Multiple Hindered Rotators in a Gyroscope-Inspired Tribenzylamine Hemicryptophane

A gyroscope-inspired tribenzylamine hemicryptophane provides a vehicle for exploring the structure and properties of multiple p-phenylene rotators within one molecule. The hemicryptophane was synthesized in three steps in good overall yield using mild conditions. Three rotator-forming linkers were cyclized to form a rigid cyclotriveratrylene (CTV) stator framework, which was then closed with an amine. The gyroscope-like molecule was characterized by 1H NMR and 13C NMR spectroscopy, and the structure was solved by X-ray crystallography. The rigidity of the two-component CTV-trismethylamine stator was investigated by 1H variable-temperature (VT) NMR experiments and molecular dynamics simulations. These techniques identified gyration of the three p-phenylene rotators on the millisecond time scale at −93 °C, with more dynamic but still hindered motion at room temperature (27 °C).
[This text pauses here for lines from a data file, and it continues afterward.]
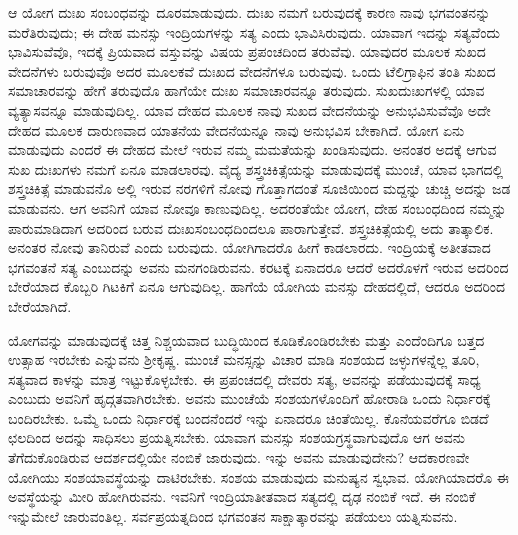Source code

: ಆ ಯೋಗ ದುಃಖ ಸಂಬಂಧವನ್ನು ದೂರಮಾಡುವುದು. ದುಃಖ ನಮಗೆ ಬರುವುದಕ್ಕೆ ಕಾರಣ ನಾವು ಭಗವಂತನನ್ನು ಮರೆತಿರುವುದು; ಈ ದೇಹ ಮನಸ್ಸು ಇಂದ್ರಿಯಗಳನ್ನು ಸತ್ಯ ಎಂದು ಭಾವಿಸಿರುವುದು. ಯಾವಾಗ ಇದನ್ನು ಸತ್ಯವೆಂದು ಭಾವಿಸುವೆವೊ, ಇದಕ್ಕೆ ಪ್ರಿಯವಾದ ವಸ್ತುವನ್ನು ವಿಷಯ ಪ್ರಪಂಚದಿಂದ ತರುವೆವು. ಯಾವುದರ ಮೂಲಕ ಸುಖದ ವೇದನೆಗಳು ಬರುವುವೊ ಅದರ ಮೂಲಕವೆ ದುಃಖದ ವೇದನೆಗಳೂ ಬರುವುವು. ಒಂದು ಟೆಲಿಗ್ರಾಫಿನ ತಂತಿ ಸುಖದ ಸಮಾಚಾರವನ್ನು ಹೇಗೆ ತರುವುದೊ ಹಾಗೆಯೇ ದುಃಖ ಸಮಾಚಾರವನ್ನೂ ತರುವುದು. ಸುಖದುಃಖಗಳಲ್ಲಿ ಯಾವ ವ್ಯತ್ಯಾಸವನ್ನೂ ಮಾಡುವುದಿಲ್ಲ. ಯಾವ ದೇಹದ ಮೂಲಕ ನಾವು ಸುಖದ ವೇದನೆಯನ್ನು ಅನುಭವಿಸುವೆವೊ ಅದೇ ದೇಹದ ಮೂಲಕ ದಾರುಣವಾದ ಯಾತನೆಯ ವೇದನೆಯನ್ನೂ ನಾವು ಅನುಭವಿಸ ಬೇಕಾಗಿದೆ. ಯೋಗ ಏನು ಮಾಡುವುದು ಎಂದರೆ ಈ ದೇಹದ ಮೇಲೆ ಇರುವ ನಮ್ಮ ಮಮತೆಯನ್ನು ಖಂಡಿಸುವುದು. ಅನಂತರ ಅದಕ್ಕೆ ಆಗುವ ಸುಖ ದುಃಖಗಳು ನಮಗೆ ಏನೂ ಮಾಡಲಾರವು. ವೈದ್ಯ ಶಸ್ತ್ರಚಿಕಿತ್ಸೆಯನ್ನು ಮಾಡುವುದಕ್ಕೆ ಮುಂಚೆ, ಯಾವ ಭಾಗದಲ್ಲಿ ಶಸ್ತ್ರಚಿಕಿತ್ಸೆ ಮಾಡುವನೊ ಅಲ್ಲಿ ಇರುವ ನರಗಳಿಗೆ ನೋವು ಗೊತ್ತಾಗದಂತೆ ಸೂಜಿಯಿಂದ ಮದ್ದನ್ನು ಚುಚ್ಚಿ ಅದನ್ನು ಜಡ ಮಾಡುವನು. ಆಗ ಅವನಿಗೆ ಯಾವ ನೋವೂ ಕಾಣುವುದಿಲ್ಲ. ಅದರಂತೆಯೇ ಯೋಗ, ದೇಹ ಸಂಬಂಧದಿಂದ ನಮ್ಮನ್ನು ಪಾರುಮಾಡಿದಾಗ ಅದರಿಂದ ಬರುವ ದುಃಖಸಂಬಂಧದಿಂದಲೂ ಪಾರಾಗುತ್ತೇವೆ. ಶಸ್ತ್ರಚಿಕಿತ್ಸೆಯಲ್ಲಿ ಅದು ತಾತ್ಕಾಲಿಕ. ಅನಂತರ ನೋವು ತಾನಿರುವೆ ಎಂದು ಬರುವುದು. ಯೋಗಿಗಾದರೊ ಹೀಗೆ ಕಾಡಲಾರದು. ಇಂದ್ರಿಯಕ್ಕೆ ಅತೀತವಾದ ಭಗವಂತನೆ ಸತ್ಯ ಎಂಬುದನ್ನು ಅವನು ಮನಗಂಡಿರುವನು. ಕರಟಕ್ಕೆ ಏನಾದರೂ ಆದರೆ ಅದರೊಳಗೆ ಇರುವ ಅದರಿಂದ ಬೇರೆಯಾದ ಕೊಬ್ಬರಿ ಗಿಟಕಿಗೆ ಏನೂ ಆಗುವುದಿಲ್ಲ. ಹಾಗೆಯೆ ಯೋಗಿಯ ಮನಸ್ಸು ದೇಹದಲ್ಲಿದೆ, ಆದರೂ ಅದರಿಂದ ಬೇರೆಯಾಗಿದೆ.

ಯೋಗವನ್ನು ಮಾಡುವುದಕ್ಕೆ ಚಿತ್ತ ನಿಶ್ಚಯವಾದ ಬುದ್ಧಿಯಿಂದ ಕೂಡಿಕೊಂಡಿರಬೇಕು ಮತ್ತು ಎಂದೆಂದಿಗೂ ಬತ್ತದ ಉತ್ಸಾಹ ಇರಬೇಕು ಎನ್ನುವನು ಶ‍್ರೀಕೃಷ್ಣ. ಮುಂಚೆ ಮನಸ್ಸನ್ನು ವಿಚಾರ ಮಾಡಿ ಸಂಶಯದ ಜಳ್ಳುಗಳನ್ನೆಲ್ಲ ತೂರಿ, ಸತ್ಯವಾದ ಕಾಳನ್ನು ಮಾತ್ರ ಇಟ್ಟುಕೊಳ್ಳಬೇಕು. ಈ ಪ್ರಪಂಚದಲ್ಲಿ ದೇವರು ಸತ್ಯ, ಅವನನ್ನು ಪಡೆಯುವುದಕ್ಕೆ ಸಾಧ್ಯ ಎಂಬುದು ಅವನಿಗೆ ಹೃದ್ಗತವಾಗಿರಬೇಕು. ಅವನು ಮುಂಚೆಯೆ ಸಂಶಯಗಳೊಂದಿಗೆ ಹೋರಾಡಿ ಒಂದು ನಿರ್ಧಾರಕ್ಕೆ ಬಂದಿರಬೇಕು. ಒಮ್ಮೆ ಒಂದು ನಿರ್ಧಾರಕ್ಕೆ ಬಂದನೆಂದರೆ ಇನ್ನು ಏನಾದರೂ ಚಿಂತೆಯಿಲ್ಲ. ಕೊನೆಯವರೆಗೂ ಬಿಡದೆ ಛಲದಿಂದ ಅದನ್ನು ಸಾಧಿಸಲು ಪ್ರಯತ್ನಿಸಬೇಕು. ಯಾವಾಗ ಮನಸ್ಸು ಸಂಶಯಗ್ರಸ್ಥವಾಗುವುದೊ ಆಗ ಅವನು ತೆಗೆದುಕೊಂಡಿರುವ ಆದರ್ಶದಲ್ಲಿಯೇ ನಂಬಿಕೆ ಜಾರುವುದು. ಇನ್ನು ಅವನು ಮಾಡುವುದೇನು? ಆದಕಾರಣವೇ ಯೋಗಿಯು ಸಂಶಯಾವಸ್ಥೆಯನ್ನು ದಾಟಿರಬೇಕು. ಸಂಶಯ ಮಾಡುವುದು ಮನುಷ್ಯನ ಸ್ವಭಾವ. ಯೋಗಿಯಾದರೊ ಈ ಅವಸ್ಥೆಯನ್ನು ಮೀರಿ ಹೋಗಿರುವನು. ಇವನಿಗೆ ಇಂದ್ರಿಯಾತೀತವಾದ ಸತ್ಯದಲ್ಲಿ ದೃಢ ನಂಬಿಕೆ ಇದೆ. ಈ ನಂಬಿಕೆ ಇನ್ನುಮೇಲೆ ಜಾರುವಂತಿಲ್ಲ. ಸರ್ವಪ್ರಯತ್ನದಿಂದ ಭಗವಂತನ ಸಾಕ್ಷಾತ್ಕಾರವನ್ನು ಪಡೆಯಲು ಯತ್ನಿಸುವನು.

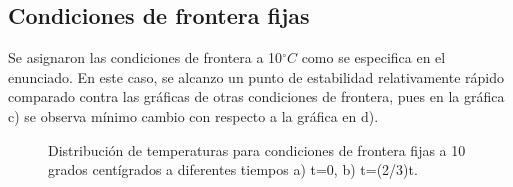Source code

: \documentclass{report}
\begin{document}
\subsection*{Condiciones de frontera fijas}
Se asignaron las condiciones de frontera a  10$^{\circ}C$ como se especifica en el enunciado. En este caso, se alcanzo un punto de estabilidad relativamente rápido comparado contra las gráficas de otras condiciones de frontera, pues en la gráfica c) se observa mínimo cambio con respecto a la gráfica en d).

\begin{figure}[H]
    \centering
        \caption{Distribución de temperaturas para condiciones de frontera fijas a 10 grados centígrados a diferentes tiempos a) t=0, b) t=(2/3)t.}
    \label{fig:CondicionesFijasTemp}
\end{figure}
\end{document}
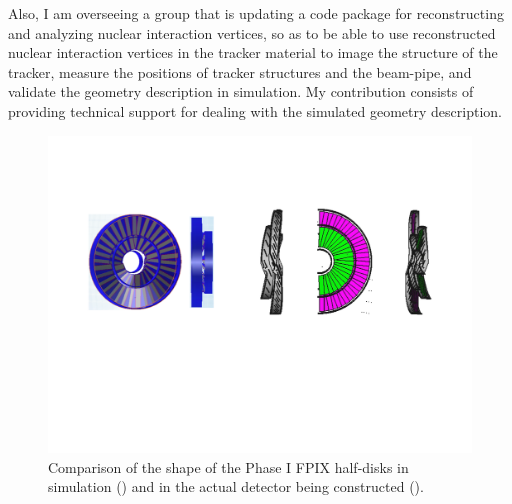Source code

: Also, I am overseeing a group that is updating a code package for reconstructing and analyzing nuclear interaction vertices, so as to be able to use reconstructed nuclear interaction vertices in the tracker material to image the structure of the tracker, measure the positions of tracker structures and the beam-pipe, and validate the geometry description in simulation. My contribution consists of providing technical support for dealing with the simulated geometry description.

\begin{figure}[hbtp]
  \begin{center}
    \includegraphics[width=2.0\cmsFigWidth]{figures/phaseI_diskcomparison}
    \caption{Comparison of the shape of the Phase I FPIX half-disks in simulation (\cmsLeft) and in the actual detector being constructed (\cmsRight).}
    \label{fig:phaseI_diskcomparison}
  \end{center}
\end{figure}

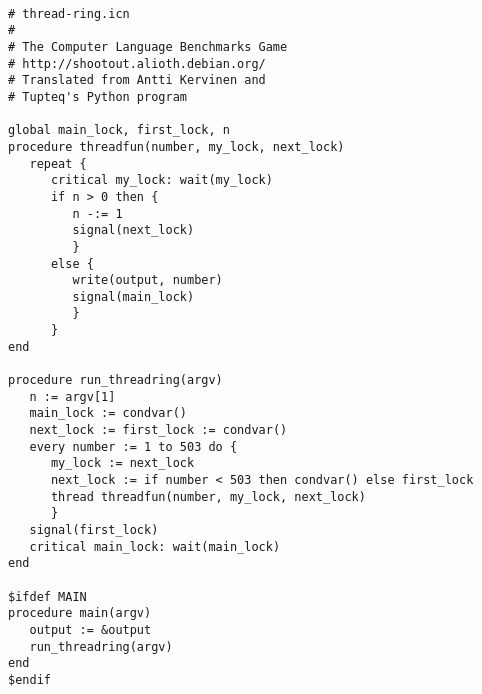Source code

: \documentclass[letterpaper,12pt]{article}
\begin{document}
\begin{verbatim}

# thread-ring.icn
#
# The Computer Language Benchmarks Game
# http://shootout.alioth.debian.org/
# Translated from Antti Kervinen and
# Tupteq's Python program

global main_lock, first_lock, n
procedure threadfun(number, my_lock, next_lock)
   repeat {
      critical my_lock: wait(my_lock)
      if n > 0 then {
         n -:= 1
         signal(next_lock)
         }
      else {
         write(output, number)
         signal(main_lock)
         }
      }
end

procedure run_threadring(argv)
   n := argv[1]
   main_lock := condvar()
   next_lock := first_lock := condvar()
   every number := 1 to 503 do {
      my_lock := next_lock
      next_lock := if number < 503 then condvar() else first_lock
      thread threadfun(number, my_lock, next_lock)
      }
   signal(first_lock)
   critical main_lock: wait(main_lock)
end

$ifdef MAIN
procedure main(argv)
   output := &output
   run_threadring(argv)
end
$endif

\end{verbatim}

\newpage
\end{document}
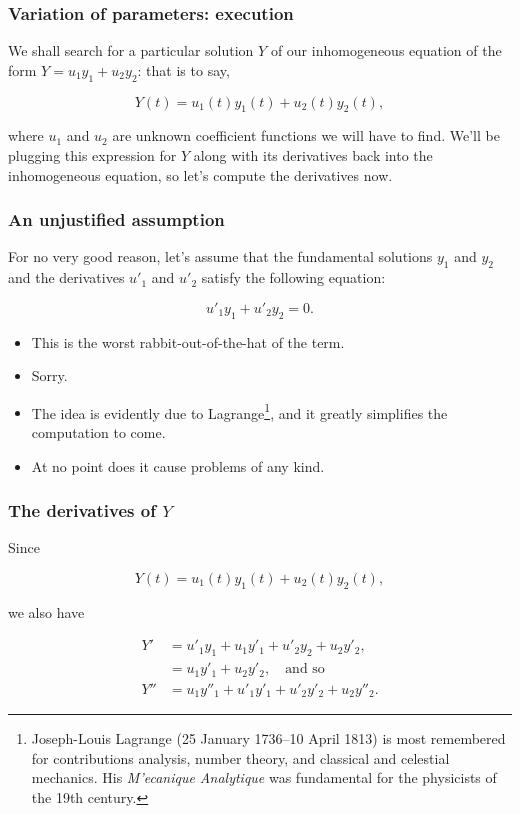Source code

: \documentclass[11pt,ignorenonframetext,]{beamer}
\begin{document}
\begin{frame}\frametitle{Variation of parameters: execution}

We shall search for a particular solution $Y$ of our inhomogeneous
equation of the form $Y = u_1 y_1 + u_2 y_2$: that is to say,

\begin{equation*}
    Y(t) = u_1(t) y_1(t) + u_2(t) y_2(t),
\end{equation*}

where $u_1$ and $u_2$ are unknown coefficient functions we will have to
find. We'll be plugging this expression for $Y$ along with its
derivatives back into the inhomogeneous equation, so let's compute the
derivatives now.

\end{frame}

\begin{frame}\frametitle{An unjustified assumption}

For no very good reason, let's assume that the fundamental solutions
$y_1$ and $y_2$ and the derivatives $u'_1$ and $u'_2$ satisfy the
following equation:

\begin{equation*}
    u'_1 y_1 + u'_2 y_2  = 0.
\end{equation*}

\begin{itemize}
\itemsep1pt\parskip0pt
\item
  This is the worst rabbit-out-of-the-hat of the term.
\item
  Sorry.
\item
  The idea is evidently due to Lagrange\footnote{Joseph-Louis Lagrange
    (25 January 1736--10 April 1813) is most remembered for
    contributions analysis, number theory, and classical and celestial
    mechanics. His \emph{M'ecanique Analytique} was fundamental for the
    physicists of the 19th century.}, and it greatly simplifies the
  computation to come.
\item
  At no point does it cause problems of any kind.
\end{itemize}

\end{frame}

\begin{frame}\frametitle{The derivatives of $Y$}

Since

\begin{equation*}
    Y(t) = u_1(t) y_1(t) + u_2(t) y_2(t),
\end{equation*}

we also have

\begin{align*}
    Y'  &= u'_1 y_1 + u_1 y'_1 + u'_2 y_2 + u_2 y'_2, \\
        &= u_1 y'_1 + u_2 y'_2, \quad \text{and so} \\
    Y'' &= u_1 y''_1 + u'_1 y'_1 + u'_2 y'_2 + u_2 y''_2.
\end{align*}

\end{frame}
\end{document}

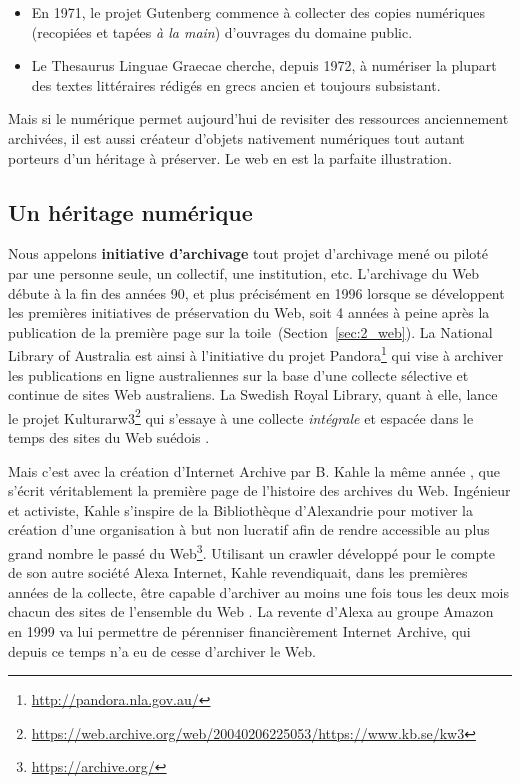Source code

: \documentclass[symmetric,justified,marginals=raggedouter]{tufte-book}
\begin{document}
\begin{itemize}[leftmargin=*]  
\item En 1971, le projet Gutenberg commence à collecter des copies numéri\-ques (recopiées et tapées \textit{à la main}) d'ouvrages du domaine public.
\item Le Thesaurus Linguae Graecae cherche, depuis 1972, à numériser la plupart des textes littéraires rédigés en grecs ancien et toujours subsistant.
\end{itemize}

\noindent Mais si le numérique permet aujourd'hui de revisiter des ressources anciennement archivées, il est aussi créateur d'objets nativement numé\-riques tout autant porteurs d'un héritage à préserver. Le web en est la parfaite illustration.

\subsection{Un héritage numérique}

\noindent Nous appelons \textbf{initiative d'archivage} tout projet d'archivage mené ou piloté par une personne seule, un collectif, une institution, etc. L'archivage du Web débute à la fin des années 90, et plus précisément en 1996 lorsque se développent les premières initiatives de préservation du Web, soit 4 années à peine après la publication de la première page sur la toile~(Section~\ref{sec:2_web}). La National Library of Australia est ainsi à l'initiative du projet Pandora\footnote{\RaggedOuter \url{http://pandora.nla.gov.au/}} qui vise à archiver les publications en ligne australiennes sur la base d'une collecte sélective et continue de sites Web australiens. La Swedish Royal Library, quant à elle, lance le projet Kulturarw3\footnote{\RaggedOuter \url{https://web.archive.org/web/20040206225053/https://www.kb.se/kw3}} qui s'essaye à une collecte \textit{intégrale} et espacée dans le temps des sites du Web suédois \citep{arvidson_kulturarw3_2000}.

Mais c'est avec la création d'Internet Archive par B. Kahle la même année \citep{kahle_preserving_1997}, que s'écrit véritablement la première page de l'histoire des archives du Web. Ingénieur et activiste, Kahle s'inspire de la Bibliothèque d'Alexandrie pour motiver la création d'une organisation à but non lucratif afin de rendre accessible au plus grand nombre le passé du Web\footnote{\RaggedOuter \url{https://archive.org/}}. Utilisant un crawler développé pour le compte de son autre société Alexa Internet, Kahle revendiquait, dans les premières années de la collecte, être capable d'archiver au moins une fois tous les deux mois chacun des sites de l'ensemble du Web \citep{mohr_introduction_2004}. La revente d'Alexa au groupe Amazon en 1999 va lui permettre de pérenniser financièrement Internet Archive, qui depuis ce temps n'a eu de cesse d'archiver le Web.
\end{document}
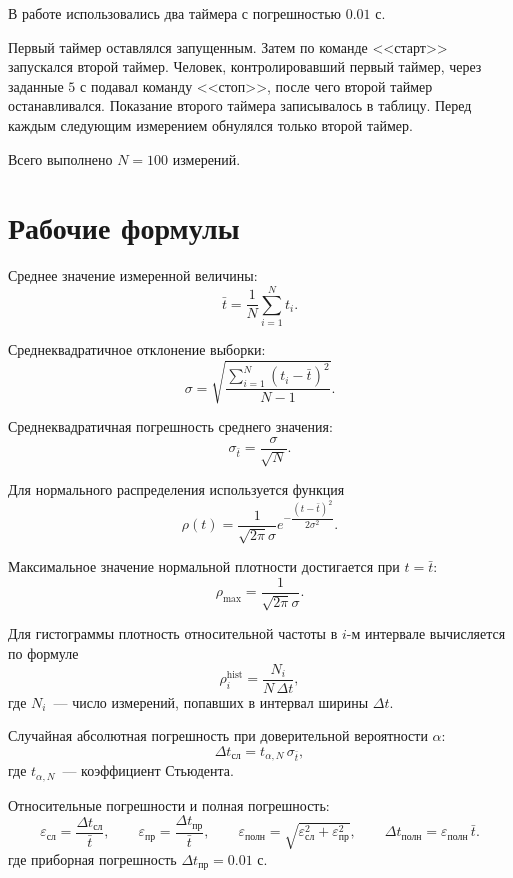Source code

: \documentclass[12pt]{article}
\begin{document}
    В работе использовались два таймера с погрешностью $0.01$ с.
    
    Первый таймер оставлялся запущенным. Затем по команде <<старт>> запускался второй таймер. Человек, контролировавший первый таймер, через заданные $5$ с подавал команду <<стоп>>, после чего второй таймер останавливался. Показание второго таймера записывалось в таблицу. Перед каждым следующим измерением обнулялся только второй таймер.
    
    Всего выполнено $N = 100$ измерений.
    
    \section{Рабочие формулы}
    
    Среднее значение измеренной величины:
    \[
    	\bar t = \frac{1}{N} \sum_{i = 1}^{N} t_i.
    \]
    
    Среднеквадратичное отклонение выборки:
    \[
    	\sigma = \sqrt{\frac{\displaystyle\sum_{i = 1}^{N}(t_i - \bar t)^2}{N - 1}}.
    \]
    
    Среднеквадратичная погрешность среднего значения:
    \[
    	\sigma_{\bar t} = \frac{\sigma}{\sqrt N}.
    \]
    
    Для нормального распределения используется функция
    \[
    	\rho(t) = \frac{1}{\sqrt{2\pi}\sigma} e^{-\dfrac{(t - \bar t)^2}{2 \sigma^2}}.
    \]
    
    Максимальное значение нормальной плотности достигается при $t = \bar t$:
    \[
    	\rho_{\max} = \frac{1}{\sqrt{2 \pi} \sigma}.
    \]
    
    Для гистограммы плотность относительной частоты в $i$-м интервале вычисляется по формуле
    \[
    	\rho_i^{\mathrm{hist}} = \frac{N_i}{N \, \Delta t},
    \]
    где $N_i$~--- число измерений, попавших в интервал ширины $\Delta t$.
    
    Случайная абсолютная погрешность при доверительной вероятности $\alpha$:
    \[
    	\Delta t_{\text{сл}} = t_{\alpha, N} \, \sigma_{\bar t},
    \]
    где $t_{\alpha, N}$~--- коэффициент Стьюдента.
    
    Относительные погрешности и полная погрешность:
    \[
    	\varepsilon_{\text{сл}} = \frac{\Delta t_{\text{сл}}}{\bar t}, \qquad
    	\varepsilon_{\text{пр}} = \frac{\Delta t_{\text{пр}}}{\bar t}, \qquad
    	\varepsilon_{\text{полн}} = \sqrt{\varepsilon_{\text{сл}}^2 + \varepsilon_{\text{пр}}^2}, \qquad
    	\Delta t_{\text{полн}} = \varepsilon_{\text{полн}} \, \bar t.
    \]
    где приборная погрешность $\Delta t_{\text{пр}} = 0.01$ с.
    
\end{document}
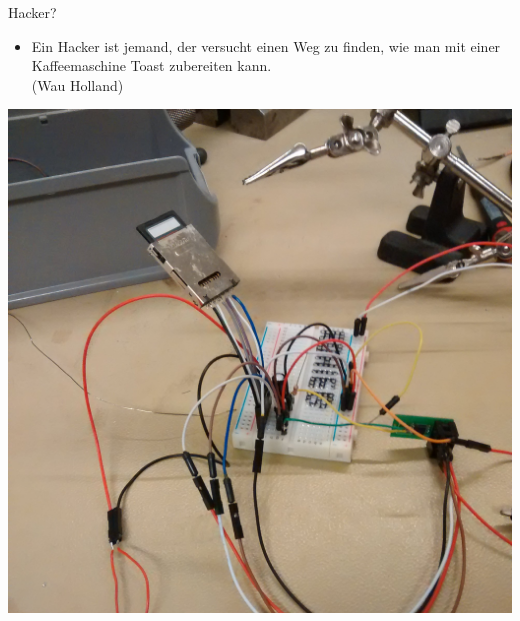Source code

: \documentclass[fleqn,11pt,aspectratio=169]{beamer}
\begin{document}
\begin{frame}{Hacker?}
	\begin{multicols*}{2}
	\begin{block}{}
  \begin{itemize}
		\item Ein Hacker ist jemand, der versucht einen Weg zu finden, wie man mit einer Kaffeemaschine Toast zubereiten kann.\\ (Wau Holland)
	\end{itemize}
	\end{block}
	\centering
	\includegraphics[height=0.9\textheight]{stratum0atmusic.png}
\end{multicols*}
\end{frame}
\end{document}

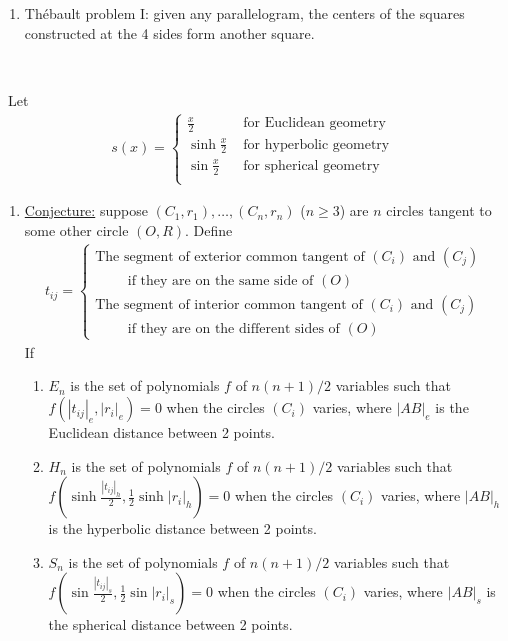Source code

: \documentclass{treatise}
\begin{document}
\begin{shaded}
\begin{corollary}
\begin{enumerate}
	\item Thébault problem I: given any parallelogram, the centers of the squares constructed at the 4 sides form another square.
\end{enumerate}
\end{corollary}
\ \\
\begin{theorem} \ 
Let
\begin{align*}
s(x) = \begin{cases}
	\frac{x}{2} & \mbox{ for Euclidean geometry} \\
	\sinh \frac{x}{2} & \mbox{ for hyperbolic geometry} \\
	\sin \frac{x}{2} & \mbox{ for spherical geometry} \\
\end{cases}
\end{align*}
\begin{enumerate}
	\item \underline{Conjecture:} suppose $(C_1, r_1), \hdots, (C_n, r_n)$ ($n \geq 3$) are $n$ circles tangent to some other circle $(O, R)$. Define
	\begin{align*}
	t_{ij} = \begin{cases}
		\mbox{The segment of exterior common tangent of } (C_i) \mbox{ and } (C_j) \\
		\qquad \mbox{ if they are on the same side of } (O) \\
		\mbox{The segment of interior common tangent of } (C_i) \mbox{ and } (C_j) \\
		\qquad \mbox{ if they are on the different sides of } (O)
	\end{cases}
	\end{align*}
	If
	\begin{enumerate}
		\item $E_n$ is the set of polynomials $f$ of $n(n+1)/2$ variables such that $f(|t_{ij}|_e, |r_i|_e) = 0$ when the circles $(C_i)$ varies, where $|AB|_e$ is the Euclidean distance between 2 points.
		\item $H_n$ is the set of polynomials $f$ of $n(n+1)/2$ variables such that $f(\sinh \frac{|t_{ij}|_h}{2}, \frac{1}{2} \sinh |r_i|_h) = 0$ when the circles $(C_i)$ varies, where $|AB|_h$ is the hyperbolic distance between 2 points.
		\item $S_n$ is the set of polynomials $f$ of $n(n+1)/2$ variables such that $f(\sin \frac{|t_{ij}|_s}{2}, \frac{1}{2} \sin |r_i|_s) = 0$ when the circles $(C_i)$ varies, where $|AB|_s$ is the spherical distance between 2 points.

\end{enumerate}
\end{enumerate}
\end{theorem}
\end{shaded}
\end{document}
The activation energy for the p-phenylene rotation was determined to be ∼10 kcal mol−1. Due to the propeller arrangement of the p-phenylenes, their rotation is hindered but not strongly correlated. The compact size, simple synthetic route, and molecular motions of this gyroscope-inspired tribenzylamine hemicryptophane make it an attractive starting point for controlling the direction and coupling of rotators within molecular systems.